Ich fische fast immer mit Picolos - Rotwürmern. Sollte ich doch mal mit Tauwürmern oder großen Würmern fische, schneide ich sie prinzipiell einmal oder sogar zwei mal durch, dann werden die Teile etwas aktiver und sind nicht so groß ... Natürlich darf man die auseinandergeschnitten Würmer nicht in die Wurmdose sondern in eine extra da die anderen sonst dabei drauf gehn.

Am aktivsten sind meiner Meinung nach die Rotwürmer ... fange ich am besten drauf.

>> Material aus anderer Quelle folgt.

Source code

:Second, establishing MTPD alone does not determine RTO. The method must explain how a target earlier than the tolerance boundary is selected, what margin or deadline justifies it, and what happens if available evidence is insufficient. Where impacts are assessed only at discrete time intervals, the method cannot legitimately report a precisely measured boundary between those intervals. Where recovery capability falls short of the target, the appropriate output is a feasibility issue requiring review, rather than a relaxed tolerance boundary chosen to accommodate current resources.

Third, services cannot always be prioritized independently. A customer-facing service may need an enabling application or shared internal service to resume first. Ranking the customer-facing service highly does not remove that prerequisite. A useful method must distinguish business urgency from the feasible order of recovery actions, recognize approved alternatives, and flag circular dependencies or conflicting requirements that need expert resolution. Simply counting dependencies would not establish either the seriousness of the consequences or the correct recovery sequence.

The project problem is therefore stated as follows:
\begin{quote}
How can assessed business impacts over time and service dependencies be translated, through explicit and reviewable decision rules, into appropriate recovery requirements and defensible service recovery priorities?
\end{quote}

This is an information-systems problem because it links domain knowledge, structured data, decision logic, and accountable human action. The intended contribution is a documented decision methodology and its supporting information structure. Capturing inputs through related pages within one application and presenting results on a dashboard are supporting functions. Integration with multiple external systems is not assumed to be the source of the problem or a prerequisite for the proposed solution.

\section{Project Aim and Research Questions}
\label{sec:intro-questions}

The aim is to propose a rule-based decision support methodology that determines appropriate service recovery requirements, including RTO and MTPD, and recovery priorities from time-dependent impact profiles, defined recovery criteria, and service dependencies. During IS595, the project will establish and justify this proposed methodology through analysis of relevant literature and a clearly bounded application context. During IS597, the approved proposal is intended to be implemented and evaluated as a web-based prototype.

Ich ziehe die Würmer nicht auf, ich spieße sie mehrmals auf, sodass sie sich nichtmehr lösen können aber trotzdem zappeln können ... das merkt man schon wenn er richtig drauf ist aufm Haken, das kann man nicht so sagen wie man es macht ... einfach etwa so ein bisschen "verknoten" dann geht des ganz gut.


----------



## Krabbenfänger (24. Januar 2009)

*AW: großen (Regen) Wurm richtig anködern*

Wenn Du den Wurm nicht aufziehst sondern nur durchstichst würde ich nach dem Wurm noch eine Made dranmachen.
Da verhindert das der Wurm vom Harken springt.
So mache ich das immer,nicht nur auf Forelle.


----------



## magic feeder (26. Januar 2009)

*AW: großen (Regen) Wurm richtig anködern*



Krabbenfänger schrieb:


> Wenn Du den Wurm nicht aufziehst sondern nur durchstichst würde ich nach dem Wurm noch eine Made dranmachen.
> Da verhindert das der Wurm vom Harken springt.
> So mache ich das immer,nicht nur auf Forelle.


 

jo...ich mache auch immer noch 1-2 maden zum schluss drauf......sieht echt zum anbeissen aus :k


----------